Reliable cross-domain lifetime prediction for fuel cells: A time-frequency fusion transfer learning architecture
Published in Energy, December 29, 2025 [FullText]

Current transfer learning-based methods for predicting the degradation of proton exchange membrane fuel cells (PEMFCs) commonly face insufficient elimination of inter-domain distribution shifts and low knowledge transfer efficiency. Traditional approaches typically extract domain-invariant features by filtering multi-dimensional operational parameters. This process is not only complex but may also introduce interference weakly correlated with voltage degradation, thereby compromising the stability and reliability of cross-domain predictions. To address these challenges, this paper proposes a time-frequency fusion transfer learning (TF-TL) architecture. Unlike existing methods that filter domain-invariant features from multi-dimensional operational parameters, the proposed approach directly aligns domains by leveraging the intrinsic frequency-domain characteristics of voltage signals. The integrated Frequency Domain Adaptation (FDA) technique employs Fast Fourier Transform (FFT) to extract intrinsic low-frequency components from voltage signals.
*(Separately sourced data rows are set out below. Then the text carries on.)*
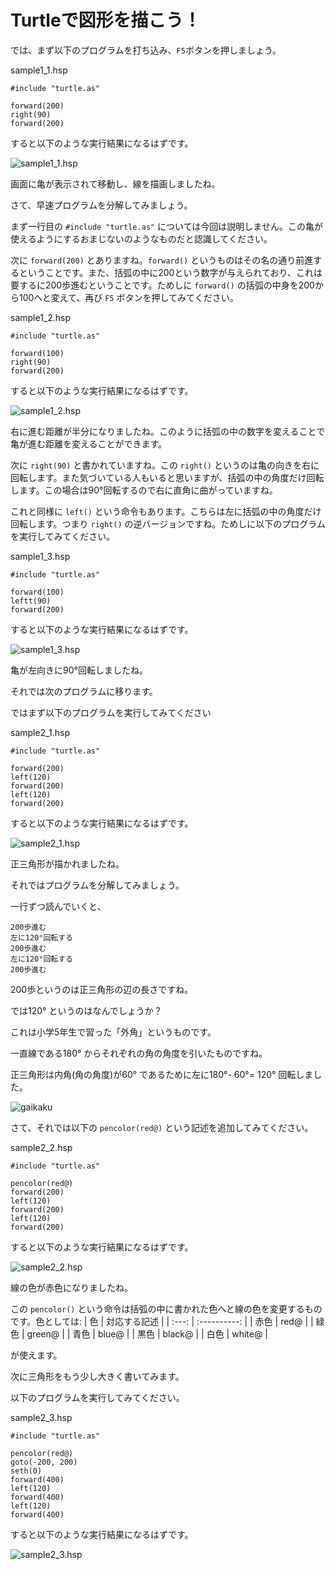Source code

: # Turtleで図形を描こう！

では、まず以下のプログラムを打ち込み、`F5`ボタンを押しましょう。

sample1_1.hsp
```HSP
#include "turtle.as"

forward(200)
right(90)
forward(200)
```

すると以下のような実行結果になるはずです。

![sample1_1.hsp](images/img1_1.gif)

画面に亀が表示されて移動し、線を描画しましたね。

さて、早速プログラムを分解してみましょう。

まず一行目の `#include "turtle.as"` については今回は説明しません。この亀が使えるようにするおまじないのようなものだと認識してください。

次に `forward(200)` とありますね。`forward()` というものはその名の通り前進するということです。また、括弧の中に200という数字が与えられており、これは要するに200歩進むということです。ためしに `forward()` の括弧の中身を200から100へと変えて、再び `F5` ボタンを押してみてください。

sample1_2.hsp
```HSP
#include "turtle.as"

forward(100)
right(90)
forward(200)
```

すると以下のような実行結果になるはずです。

![sample1_2.hsp](images/img1_2.gif)

右に進む距離が半分になりましたね。このように括弧の中の数字を変えることで亀が進む距離を変えることができます。

次に `right(90)` と書かれていますね。この `right()` というのは亀の向きを右に回転します。また気づいている人もいると思いますが、括弧の中の角度だけ回転します。この場合は90°回転するので右に直角に曲がっていますね。

これと同様に `left()` という命令もあります。こちらは左に括弧の中の角度だけ回転します。つまり `right()` の逆バージョンですね。ためしに以下のプログラムを実行してみてください。

sample1_3.hsp
```HSP
#include "turtle.as"

forward(100)
leftt(90)
forward(200)
```

すると以下のような実行結果になるはずです。

![sample1_3.hsp](images/img1_3.gif)

亀が左向きに90°回転しましたね。

それでは次のプログラムに移ります。

ではまず以下のプログラムを実行してみてください

sample2_1.hsp
```HSP
#include "turtle.as"

forward(200)
left(120)
forward(200)
left(120)
forward(200)
```

すると以下のような実行結果になるはずです。

![sample2_1.hsp](images/img2_1.gif)

正三角形が描かれましたね。

それではプログラムを分解してみましょう。

一行ずつ読んでいくと、

```
200歩進む
左に120°回転する
200歩進む
左に120°回転する
200歩進む
```

200歩というのは正三角形の辺の長さですね。

では120° というのはなんでしょうか？

これは小学5年生で習った「外角」というものです。

一直線である180° からそれぞれの角の角度を引いたものですね。

正三角形は内角(角の角度)が60° であるために左に180°- 60°= 120° 回転しました。

![gaikaku](images/img2_1_1.png)

さて、それでは以下の `pencolor(red@)` という記述を追加してみてください。

sample2_2.hsp
```HSP
#include "turtle.as"

pencolor(red@)
forward(200)
left(120)
forward(200)
left(120)
forward(200)
```

すると以下のような実行結果になるはずです。

![sample2_2.hsp](images/img2_2.gif)

線の色が赤色になりましたね。

この `pencolor()` という命令は括弧の中に書かれた色へと線の色を変更するものです。色としては:
|  色   | 対応する記述 |
| :---: | :----------: |
| 赤色  |     red@     |
| 緑色  |    green@    |
| 青色  |    blue@     |
| 黒色  |    black@    |
| 白色  |    white@    |

が使えます。

次に三角形をもう少し大きく書いてみます。

以下のプログラムを実行してみてください。

sample2_3.hsp
```HSP
#include "turtle.as"

pencolor(red@)
goto(-200, 200)
seth(0)
forward(400)
left(120)
forward(400)
left(120)
forward(400)
```

すると以下のような実行結果になるはずです。

![sample2_3.hsp](images/img2_3.gif)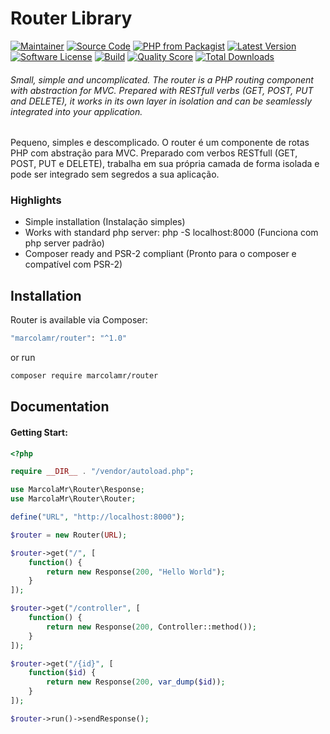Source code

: # Router Library

[![Maintainer](http://img.shields.io/badge/maintainer-@marcolamr-blue.svg?style=flat-square)](https://github.com/marcolamr)
[![Source Code](http://img.shields.io/badge/source-marcolamr/router-blue.svg?style=flat-square)](https://github.com/marcolamr/router)
[![PHP from Packagist](https://img.shields.io/packagist/php-v/marcolamr/router.svg?style=flat-square)](https://packagist.org/packages/marcolamr/router)
[![Latest Version](https://img.shields.io/github/release/marcolamr/router.svg?style=flat-square)](https://github.com/marcolamr/router/releases)
[![Software License](https://img.shields.io/badge/license-MIT-brightgreen.svg?style=flat-square)](LICENSE)
[![Build](https://img.shields.io/scrutinizer/build/g/marcolamr/router.svg?style=flat-square)](https://scrutinizer-ci.com/g/marcolamr/router)
[![Quality Score](https://img.shields.io/scrutinizer/g/marcolamr/router.svg?style=flat-square)](https://scrutinizer-ci.com/g/marcolamr/router)
[![Total Downloads](https://img.shields.io/packagist/dt/marcolamr/router.svg?style=flat-square)](https://packagist.org/packages/marcolamr/router)

###### Small, simple and uncomplicated. The router is a PHP routing component with abstraction for MVC. Prepared with RESTfull verbs (GET, POST, PUT and DELETE), it works in its own layer in isolation and can be seamlessly integrated into your application.

Pequeno, simples e descomplicado. O router é um componente de rotas PHP com abstração para MVC. Preparado com verbos RESTfull (GET, POST, PUT e DELETE), trabalha em sua própria camada de forma isolada e pode ser integrado sem segredos a sua aplicação.

### Highlights

- Simple installation (Instalação simples)
- Works with standard php server: php -S localhost:8000 (Funciona com php server padrão)
- Composer ready and PSR-2 compliant (Pronto para o composer e compatível com PSR-2)

## Installation

Router is available via Composer:

```bash
"marcolamr/router": "^1.0"
```

or run

```bash
composer require marcolamr/router
```

## Documentation

#### Getting Start:

```php
<?php

require __DIR__ . "/vendor/autoload.php";

use MarcolaMr\Router\Response;
use MarcolaMr\Router\Router;

define("URL", "http://localhost:8000");

$router = new Router(URL);

$router->get("/", [
    function() {
        return new Response(200, "Hello World");
    }
]);

$router->get("/controller", [
    function() {
        return new Response(200, Controller::method());
    }
]);

$router->get("/{id}", [
    function($id) {
        return new Response(200, var_dump($id));
    }
]);

$router->run()->sendResponse();
```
It then aligns features between source and target domains using an enhanced Maximum Mean Discrepancy (MMD) metric. This voltage-centric, frequency-domain alignment avoids dependence on complex auxiliary parameters, thus improving the interpretability and stability of transfer learning. Experimental results show that TF-TL significantly improves generalization across devices and operating conditions, with FDA effectively reducing inter-domain distribution divergence. In multiple transfer tasks, the framework achieves highly accurate and reliable remaining useful life estimation with a relative error below 1.9%. The proposed architecture provides a theoretical foundation for deploying rapid and reliable online prognostic systems for PEMFCs under complex operating conditions.